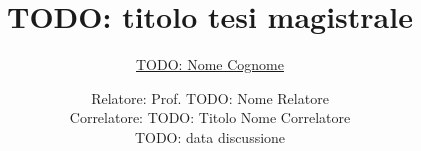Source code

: 
\title{TODO: titolo tesi magistrale} %
\author{\href{mailto:TODO: email@studenti.unimi.it}{TODO: Nome Cognome}} %
\date{
	Relatore: Prof. TODO: Nome Relatore\\ %
	Correlatore: TODO: Titolo Nome Correlatore\\ %
	TODO: data discussione} %
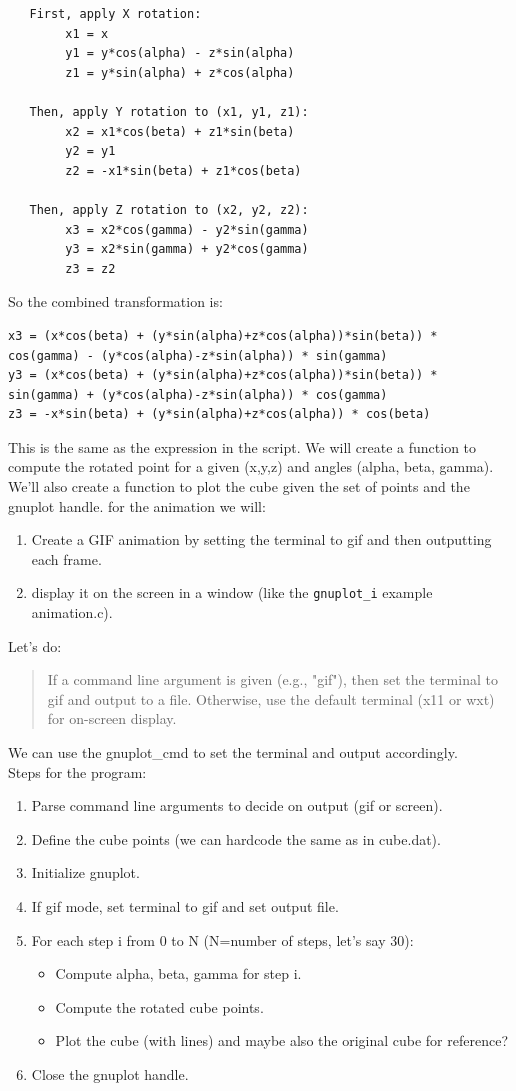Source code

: \documentclass[a4paper,10pt]{article}
\begin{document}
\begin{verbatim}
   First, apply X rotation:
        x1 = x
        y1 = y*cos(alpha) - z*sin(alpha)
        z1 = y*sin(alpha) + z*cos(alpha)

   Then, apply Y rotation to (x1, y1, z1):
        x2 = x1*cos(beta) + z1*sin(beta)
        y2 = y1
        z2 = -x1*sin(beta) + z1*cos(beta)

   Then, apply Z rotation to (x2, y2, z2):
        x3 = x2*cos(gamma) - y2*sin(gamma)
        y3 = x2*sin(gamma) + y2*cos(gamma)
        z3 = z2
\end{verbatim}
So the combined transformation is:\\
{
\scriptsize
\begin{verbatim}
x3 = (x*cos(beta) + (y*sin(alpha)+z*cos(alpha))*sin(beta)) * cos(gamma) - (y*cos(alpha)-z*sin(alpha)) * sin(gamma)
y3 = (x*cos(beta) + (y*sin(alpha)+z*cos(alpha))*sin(beta)) * sin(gamma) + (y*cos(alpha)-z*sin(alpha)) * cos(gamma)
z3 = -x*sin(beta) + (y*sin(alpha)+z*cos(alpha)) * cos(beta)
\end{verbatim}
}
This is the same as the expression in the script.
We will create a function to compute the rotated point for a given (x,y,z) and angles (alpha, beta, gamma).
We'll also create a function to plot the cube given the set of points and the gnuplot handle.
for the animation we will:
\begin{enumerate}
\item Create a GIF animation by setting the terminal to gif and then outputting each frame.
\item display it on the screen in a window (like the \verb|gnuplot_i| example animation.c).
\end{enumerate}
Let's do:
\begin{quote}
        If a command line argument is given (e.g., "gif"), then set the terminal to gif and output to a file.
        Otherwise, use the default terminal (x11 or wxt) for on-screen display.
\end{quote}
We can use the gnuplot\_cmd to set the terminal and output accordingly.\\
Steps for the program:\\
\begin{enumerate}
\item Parse command line arguments to decide on output (gif or screen).
\item Define the cube points (we can hardcode the same as in cube.dat).
\item Initialize gnuplot.
\item If gif mode, set terminal to gif and set output file.
\item For each step i from 0 to N (N=number of steps, let's say 30):
\begin{itemize}
\item Compute alpha, beta, gamma for step i.
\item Compute the rotated cube points.
\item Plot the cube (with lines) and maybe also the original cube for reference?
\end{itemize}
 \item Close the gnuplot handle.
\end{enumerate}
\end{document}
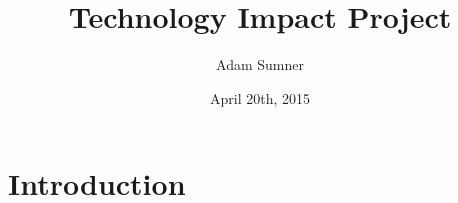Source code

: \documentclass[12pt,letter]{article}
\title{\textbf{Technology Impact Project}}
\author{Adam Sumner}
\date{April 20th, 2015}
\begin{document}
\maketitle

\begin{abstract}

\end{abstract}

\section{Introduction}
\end{document}
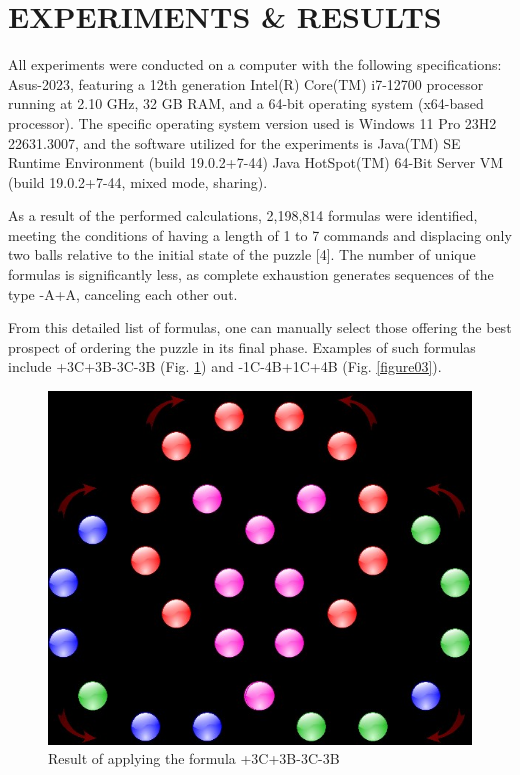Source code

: \documentclass[a4paper,twocolumn,10pt]{article}
\begin{document}
\section{EXPERIMENTS \& RESULTS}

All experiments were conducted on a computer with the following specifications: Asus-2023, featuring a 12th generation Intel(R) Core(TM) i7-12700 processor running at 2.10 GHz, 32 GB RAM, and a 64-bit operating system (x64-based processor). The specific operating system version used is Windows 11 Pro 23H2 22631.3007, and the software utilized for the experiments is Java(TM) SE Runtime Environment (build 19.0.2+7-44) Java HotSpot(TM) 64-Bit Server VM (build 19.0.2+7-44, mixed mode, sharing).

As a result of the performed calculations, 2,198,814 formulas were identified, meeting the conditions of having a length of 1 to 7 commands and displacing only two balls relative to the initial state of the puzzle [4]. The number of unique formulas is significantly less, as complete exhaustion generates sequences of the type -A+A, canceling each other out.

From this detailed list of formulas, one can manually select those offering the best prospect of ordering the puzzle in its final phase. Examples of such formulas include +3C+3B-3C-3B (Fig. \ref{figure02}) and -1C-4B+1C+4B (Fig. \ref{figure03}).

\begin{figure}
	\centering
	\includegraphics[width=1.0\linewidth]{figure02.png}
	\caption{Result of applying the formula +3C+3B-3C-3B}
	\label{figure02}
\end{figure}
\end{document}
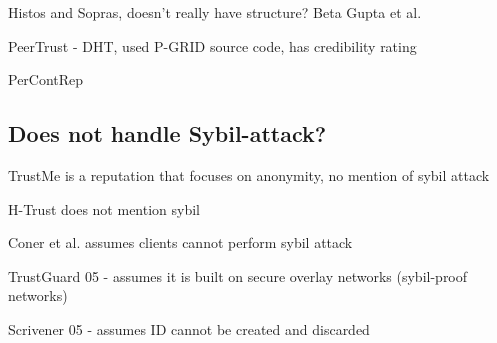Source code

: Histos and Sopras\cite{zacharia2000collaborative}, doesn't really have structure?
Beta\cite{jsang2002beta}
Gupta et al.\cite{gupta2003reputation}

PeerTrust\cite{xiong2004peertrust} - DHT, used P-GRID source code, has credibility rating

PerContRep\cite{yan2014percontrep}


\subsection{Does not handle Sybil-attack?}
TrustMe\cite{singh2003trustme} is a reputation that focuses on anonymity, no mention of sybil attack

H-Trust\cite{zhao2009htrust} does not mention sybil

Coner et al.\cite{conner2009trust} assumes clients cannot perform sybil attack

TrustGuard 05\cite{srivatsa2005trustguard} - assumes it is built on secure overlay networks (sybil-proof networks)

Scrivener 05\cite{nandi2005scrivener} - assumes ID cannot be created and discarded

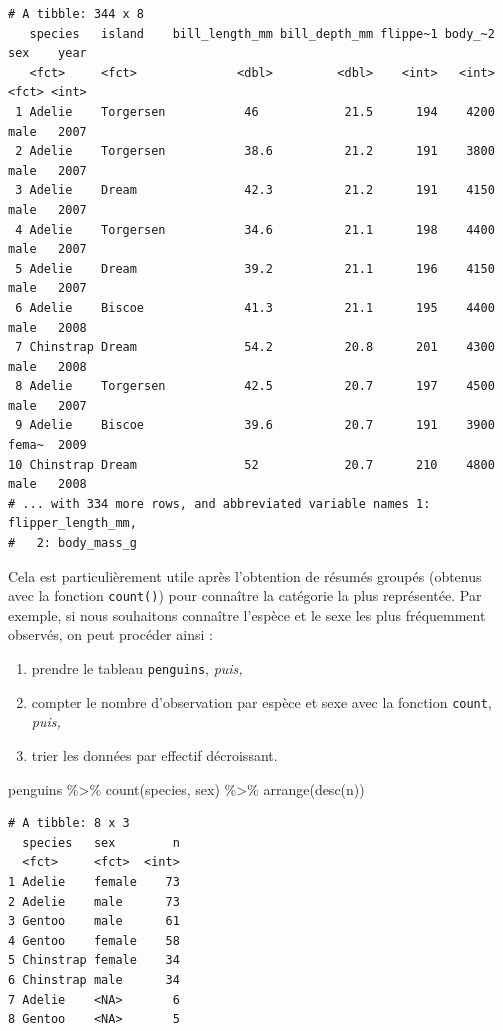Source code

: \documentclass[
  letterpaper,
  DIV=11,
  numbers=noendperiod]{scrreprt}
\newenvironment{Shaded}{\begin{snugshade}}{\end{snugshade}}
\newcommand{\FunctionTok}[1]{\textcolor[rgb]{0.28,0.35,0.67}{#1}}
\newcommand{\NormalTok}[1]{\textcolor[rgb]{0.00,0.23,0.31}{#1}}
\newcommand{\SpecialCharTok}[1]{\textcolor[rgb]{0.37,0.37,0.37}{#1}}
\providecommand{\tightlist}{%
  \setlength{\itemsep}{0pt}\setlength{\parskip}{0pt}}\usepackage{longtable,booktabs,array}
\begin{document}
\begin{verbatim}
# A tibble: 344 x 8
   species   island    bill_length_mm bill_depth_mm flippe~1 body_~2 sex    year
   <fct>     <fct>              <dbl>         <dbl>    <int>   <int> <fct> <int>
 1 Adelie    Torgersen           46            21.5      194    4200 male   2007
 2 Adelie    Torgersen           38.6          21.2      191    3800 male   2007
 3 Adelie    Dream               42.3          21.2      191    4150 male   2007
 4 Adelie    Torgersen           34.6          21.1      198    4400 male   2007
 5 Adelie    Dream               39.2          21.1      196    4150 male   2007
 6 Adelie    Biscoe              41.3          21.1      195    4400 male   2008
 7 Chinstrap Dream               54.2          20.8      201    4300 male   2008
 8 Adelie    Torgersen           42.5          20.7      197    4500 male   2007
 9 Adelie    Biscoe              39.6          20.7      191    3900 fema~  2009
10 Chinstrap Dream               52            20.7      210    4800 male   2008
# ... with 334 more rows, and abbreviated variable names 1: flipper_length_mm,
#   2: body_mass_g
\end{verbatim}

Cela est particulièrement utile après l'obtention de résumés groupés
(obtenus avec la fonction \texttt{count()}) pour connaître la catégorie
la plus représentée. Par exemple, si nous souhaitons connaître l'espèce
et le sexe les plus fréquemment observés, on peut procéder ainsi :

\begin{enumerate}
\def\labelenumi{\arabic{enumi}.}
\tightlist
\item
  prendre le tableau \texttt{penguins}, \emph{puis,}
\item
  compter le nombre d'observation par espèce et sexe avec la fonction
  \texttt{count}, \emph{puis,}
\item
  trier les données par effectif décroissant.
\end{enumerate}

\begin{Shaded}
\begin{Highlighting}[]
\NormalTok{penguins }\SpecialCharTok{\%\textgreater{}\%}
  \FunctionTok{count}\NormalTok{(species, sex) }\SpecialCharTok{\%\textgreater{}\%}
  \FunctionTok{arrange}\NormalTok{(}\FunctionTok{desc}\NormalTok{(n))}
\end{Highlighting}
\end{Shaded}

\begin{verbatim}
# A tibble: 8 x 3
  species   sex        n
  <fct>     <fct>  <int>
1 Adelie    female    73
2 Adelie    male      73
3 Gentoo    male      61
4 Gentoo    female    58
5 Chinstrap female    34
6 Chinstrap male      34
7 Adelie    <NA>       6
8 Gentoo    <NA>       5
\end{verbatim}
\end{document}
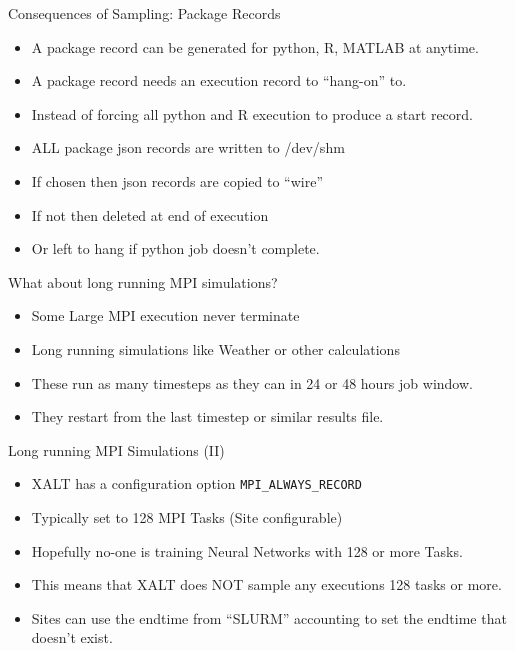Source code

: \documentclass{beamer}
\begin{document}
\begin{frame}{Consequences of Sampling: Package Records}
  \begin{itemize}
    \item A package record can be generated for python, R, MATLAB at
      anytime.
    \item A package record needs an execution record to ``hang-on''
      to.
    \item Instead of forcing all python and R execution to produce a
      start record.
    \item ALL package json records are written to /dev/shm
    \item If chosen then json records are copied to ``wire''
    \item If not then deleted at end of execution 
    \item Or left to hang if python job doesn't complete.
  \end{itemize}
\end{frame}

\begin{frame}{What about long running MPI simulations?}
  \begin{itemize}
    \item Some Large MPI execution never terminate
    \item Long running simulations like Weather or other calculations 
    \item These run as many timesteps as they can in 24 or 48 hours
      job window.
    \item They restart from the last timestep or similar results file.
  \end{itemize}
\end{frame}

\begin{frame}{Long running MPI Simulations (II)}
  \begin{itemize}
    \item XALT has a configuration option \texttt{MPI\_ALWAYS\_RECORD} 
    \item Typically set to 128 MPI Tasks (Site configurable)
    \item Hopefully no-one is training Neural Networks with 128 or
      more Tasks.
    \item This means that XALT does NOT sample any executions 128
      tasks or more.
    \item Sites can use the endtime from ``SLURM'' accounting to set
      the endtime that doesn't exist. 
  \end{itemize}
\end{frame}
\end{document}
····················
*Exercise requirements*. Output, line for line and exactly, the records above from their first line through the one with "x3 = (x*cos(beta)", both ends included, but no pictures.

*Exercise solution*.
Source code

: 
\title{TODO: titolo tesi magistrale} %
\author{\href{mailto:TODO: email@studenti.unimi.it}{TODO: Nome Cognome}} %
\date{
	Relatore: Prof. TODO: Nome Relatore\\ %
	Correlatore: TODO: Titolo Nome Correlatore\\ %
	TODO: data discussione} %
Source code

: \documentclass[a4paper,10pt]{article}
\begin{document}
\begin{verbatim}
   First, apply X rotation:
        x1 = x
        y1 = y*cos(alpha) - z*sin(alpha)
        z1 = y*sin(alpha) + z*cos(alpha)

   Then, apply Y rotation to (x1, y1, z1):
        x2 = x1*cos(beta) + z1*sin(beta)
        y2 = y1
        z2 = -x1*sin(beta) + z1*cos(beta)

   Then, apply Z rotation to (x2, y2, z2):
        x3 = x2*cos(gamma) - y2*sin(gamma)
        y3 = x2*sin(gamma) + y2*cos(gamma)
        z3 = z2
\end{verbatim}
So the combined transformation is:\\
{
\scriptsize
\begin{verbatim}
x3 = (x*cos(beta) + (y*sin(alpha)+z*cos(alpha))*sin(beta)) * cos(gamma) - (y*cos(alpha)-z*sin(alpha)) * sin(gamma)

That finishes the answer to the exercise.